The Tanning Industry in Sullivan County, New York

TANNERIES AND TURNPIKES

MAKING LEATHER IN THE CIVIL WAR.

From, “Brass Buttons and Leather Boots: Sullivan County (NY) and the Civil War”

 James Eldridge Quinlan wote:  There’s an old saying, “The Civil War was won with the boots tanned in Sullivan County.”

 One hundred years ago the Catskill region of New York State produced more tanned leather than any other area in the United States. The five counties of Delaware, Schoharie, Ulster, Orane and Sullivan accounted for nearly one-third of New York’s annual leather output in 1860, according t “Report of the Growth of Industry in New York State.” $7,034,438 worth of tanned leather was manufactured in the Catskills, with Sullivan County accounting for half!

 The Union Army made most of its marches on Sullivan tanned red leather, drove most of their mules and horses with harness cut from locally tanned hides. Artillery horses, and other mounts were decked with saddles and harness made from Sullivan County leather. (The “red” of the leather came from the amber hued bark, key ingredient of tanning leather.) This Hickory-tanned leather was much better in quality than any leather produced today. It never wore out, was naturally was naturally water-resistant ane extremely durable in the field.

  The process of tanning leather began with a tool called a spud. This was a mattock-shaped tool, a hooked blade with a hardwood handle, made to cut into the slippery cambrium layer of the hemlock tree and slide along the trunk, peeling a piece of bark approsimately four feet long and from twelve to sixteen inches wide. The bark was removed from the butt to the fist limb. The rest of the tree was left to rot where it fell, though the hemlock is such a sturdy tree that many settlers came after the tanners and burned the trees to get them out of the way.

 Tanbark was ground in a water-powered mill, something like a huge coffee grinder. Then it was taken to a leach-house where it was mixed with boiling water and left to steep for about a week. The liquor was then ready to be piped to the tan-yards as needed.

 The hides were first put in vats in the beam-house, and left for approximately one week. Some weighed as much as 125 pounds. They were taken out, pounded until soft, and split down the middle into sides. The sides were taken to the sweat-pits and left for five to eight days, according to the heat. To know when the hides were ready to be taken from the sweat-pits, workmen rubbed a thumb over them. The odor on opening these pits was terrible, and the hartshorn made the eyes run. If hair could be rubbed off with a thumb, the sides were ready to be milled or pounded, to remove the bulk of the hair. Beam hands then went to work, using a flenser, worker and big knife to scrape and clean any remaining hair or flesh from the hides.

 Next the hides were treated to plumb them, opening the pores so the leather would take a tan. Handlers put them, one by one, flat, into a vat of weak liquor solution. A shovelful of tanbark was scattered on each side as it sank. This kept the sides from settling too close together. After three weeks the sides were turned over and the liquor was made stronger. Again, at the end of three weeks, the hides were changed and laid down in strong liquor for three months.
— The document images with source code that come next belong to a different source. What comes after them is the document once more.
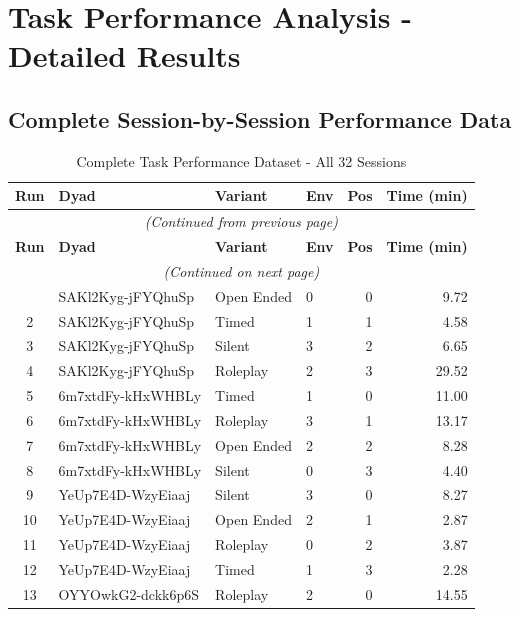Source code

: \section{Task Performance Analysis - Detailed Results}
\label{appendix:completion_time_results}

\subsection{Complete Session-by-Session Performance Data}

\begin{longtable}{clllrr}
\caption{Complete Task Performance Dataset - All 32 Sessions}
\label{tab:all_completion_times} \\
\toprule
\textbf{Run} & \textbf{Dyad} & \textbf{Variant} & \textbf{Env} & \textbf{Pos} & \textbf{Time (min)} \\
\midrule
\endfirsthead
\multicolumn{6}{c}{\textit{(Continued from previous page)}} \\
\toprule
\textbf{Run} & \textbf{Dyad} & \textbf{Variant} & \textbf{Env} & \textbf{Pos} & \textbf{Time (min)} \\
\midrule
\endhead
\midrule
\multicolumn{6}{c}{\textit{(Continued on next page)}} \\
\endfoot
\bottomrule
\endlastfoot
1 & SAKl2Kyg-jFYQhuSp & Open Ended & 0 & 0 & 9.72 \\
2 & SAKl2Kyg-jFYQhuSp & Timed & 1 & 1 & 4.58 \\
3 & SAKl2Kyg-jFYQhuSp & Silent & 3 & 2 & 6.65 \\
4 & SAKl2Kyg-jFYQhuSp & Roleplay & 2 & 3 & 29.52 \\
5 & 6m7xtdFy-kHxWHBLy & Timed & 1 & 0 & 11.00 \\
6 & 6m7xtdFy-kHxWHBLy & Roleplay & 3 & 1 & 13.17 \\
7 & 6m7xtdFy-kHxWHBLy & Open Ended & 2 & 2 & 8.28 \\
8 & 6m7xtdFy-kHxWHBLy & Silent & 0 & 3 & 4.40 \\
9 & YeUp7E4D-WzyEiaaj & Silent & 3 & 0 & 8.27 \\
10 & YeUp7E4D-WzyEiaaj & Open Ended & 2 & 1 & 2.87 \\
11 & YeUp7E4D-WzyEiaaj & Roleplay & 0 & 2 & 3.87 \\
12 & YeUp7E4D-WzyEiaaj & Timed & 1 & 3 & 2.28 \\
13 & OYYOwkG2-dckk6p6S & Roleplay & 2 & 0 & 14.55 \\

\end{longtable}
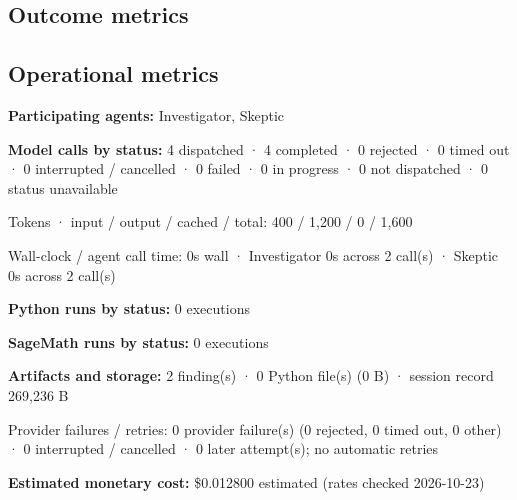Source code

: \documentclass[11pt]{article}
\begin{document}
\subsection{Outcome metrics}
\subsection{Operational metrics}
\textbf{Participating agents:} Investigator, Skeptic\par
\textbf{Model calls by status:} 4 dispatched · 4 completed · 0 rejected · 0 timed out · 0 interrupted / cancelled · 0 failed · 0 in progress · 0 not dispatched · 0 status unavailable\par
Tokens · input / output / cached / total: 400 / 1,200 / 0 / 1,600\par
Wall-clock / agent call time: 0s wall · Investigator 0s across 2 call(s) · Skeptic 0s across 2 call(s)\par
\textbf{Python runs by status:} 0 executions\par
\textbf{SageMath runs by status:} 0 executions\par
\textbf{Artifacts and storage:} 2 finding(s) · 0 Python file(s) (0 B) · session record 269,236 B\par
Provider failures / retries: 0 provider failure(s) (0 rejected, 0 timed out, 0 other) · 0 interrupted / cancelled · 0 later attempt(s); no automatic retries\par
\textbf{Estimated monetary cost:} \$0.012800 estimated (rates checked 2026-10-23)\par
\end{document}
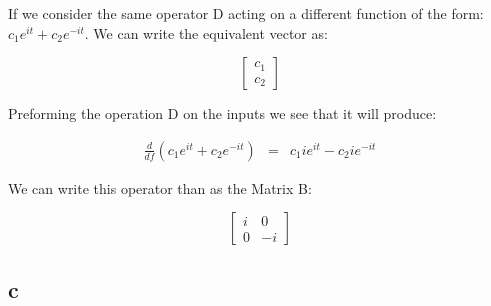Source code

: \documentclass[12pt]{article}
\begin{document}
If we consider the same operator D acting on a different function of the form: $c_{1}e^{it} + c_{2}e^{-it}$. We can write the equivalent vector as:

\[
\begin{bmatrix}
c_{1}\\
c_{2}
\end{bmatrix}
\]

Preforming the operation D on the inputs we see that it will produce:

\begin{eqnarray*}
\frac{d}{df}(c_{1}e^{it} + c_{2}e^{-it}) &=& c_{1}ie^{it} - c_{2}ie^{-it}
\end{eqnarray*}

We can write this operator than as the Matrix B:

\[
\begin{bmatrix}
i & 0\\
0 & -i
\end{bmatrix}
\]

\subsection*{c}
\end{document}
 This ended the tanning and the hides were put in a loft to dry. When dry, they were scrubbed and treated with fish oil and hung up again for a short time. They were taken down for the last time and treated with tanners’ oil and rolled for easier shipment  to market.

 Prior to 1830, the Catskill mountains were carpeted with trees. It has been described as ‘an unbroken blanket of green hemlock stretching to the horizen.’ Today, there are only a few stand of trees that are over 150 years old; the number of trees that old can be counted by the fingers of both hands. Between these two times, the tanning industry denuded the Catskills of their hemlocks.

 The first extensive tannery in New York State was built at Tannersville by Colonel William V. Edwards and his son William W., of Northampton, Massachusetts, in July, 1817. Soon after the Edwards tannery at Tannersville flourished, other tanneries were built and a very large amount of leather was made annually for a long series of years until the hemlock bark was exhausted.

 For example, the extraordinary Col. Zadok Pratt’s tannery at Prattsville used 6,000 cords of bark, tanning 60,000 sides of sole leather annually for 25 years. It has be estimated that it took a long ton of bark, 2,240 pounds to tan 250 pounds of leather. With a big tanneryoperation processing 30,000 sides of leather in a year, it is easy to see what happened to the virgin hemlock in the stands of the Catskills!